Supplied records ::
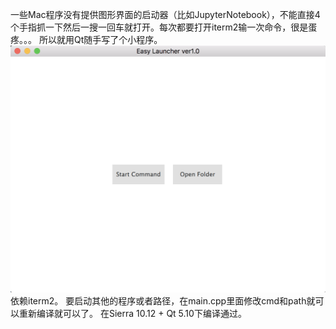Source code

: 一些Mac程序没有提供图形界面的启动器（比如JupyterNotebook），不能直接4个手指抓一下然后一搜一回车就打开。每次都要打开iterm2输一次命令，很是蛋疼。。。
所以就用Qt随手写了个小程序。
![image](https://raw.githubusercontent.com/hongwen000/Qt-Easy-Command-Launcher-for-Mac/master/images/screen_shot.png)
依赖iterm2。
要启动其他的程序或者路径，在main.cpp里面修改cmd和path就可以重新编译就可以了。
在Sierra 10.12 + Qt 5.10下编译通过。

Task brief :: Exactly as written, give the entries above again, with no images.

Final answer ::
Source code

: 一些Mac程序没有提供图形界面的启动器（比如JupyterNotebook），不能直接4个手指抓一下然后一搜一回车就打开。每次都要打开iterm2输一次命令，很是蛋疼。。。
所以就用Qt随手写了个小程序。
![image](https://raw.githubusercontent.com/hongwen000/Qt-Easy-Command-Launcher-for-Mac/master/images/screen_shot.png)
依赖iterm2。
要启动其他的程序或者路径，在main.cpp里面修改cmd和path就可以重新编译就可以了。
在Sierra 10.12 + Qt 5.10下编译通过。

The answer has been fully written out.